> EXERCISE BRIEF
Repeat exactly, and only, the lines from the one containing "## Descripción" through the last line of the data below.

[Stored data entries]
[Start of Attachment]

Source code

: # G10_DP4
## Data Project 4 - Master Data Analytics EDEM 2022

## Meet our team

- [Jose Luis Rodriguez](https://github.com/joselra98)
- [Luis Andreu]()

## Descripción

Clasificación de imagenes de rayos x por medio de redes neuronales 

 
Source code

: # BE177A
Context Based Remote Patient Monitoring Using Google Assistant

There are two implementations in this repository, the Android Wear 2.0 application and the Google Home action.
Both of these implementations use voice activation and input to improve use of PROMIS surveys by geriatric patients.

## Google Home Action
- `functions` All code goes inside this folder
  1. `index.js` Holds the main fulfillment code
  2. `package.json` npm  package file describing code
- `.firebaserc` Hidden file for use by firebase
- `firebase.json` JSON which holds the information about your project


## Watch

[End of Attachment]

> OUTPUT BELOW
## Descripción

Clasificación de imagenes de rayos x por medio de redes neuronales 

 
Source code

: # BE177A
Context Based Remote Patient Monitoring Using Google Assistant

There are two implementations in this repository, the Android Wear 2.0 application and the Google Home action.
Both of these implementations use voice activation and input to improve use of PROMIS surveys by geriatric patients.

## Google Home Action
- `functions` All code goes inside this folder
  1. `index.js` Holds the main fulfillment code
  2. `package.json` npm  package file describing code
- `.firebaserc` Hidden file for use by firebase
- `firebase.json` JSON which holds the information about your project


## Watch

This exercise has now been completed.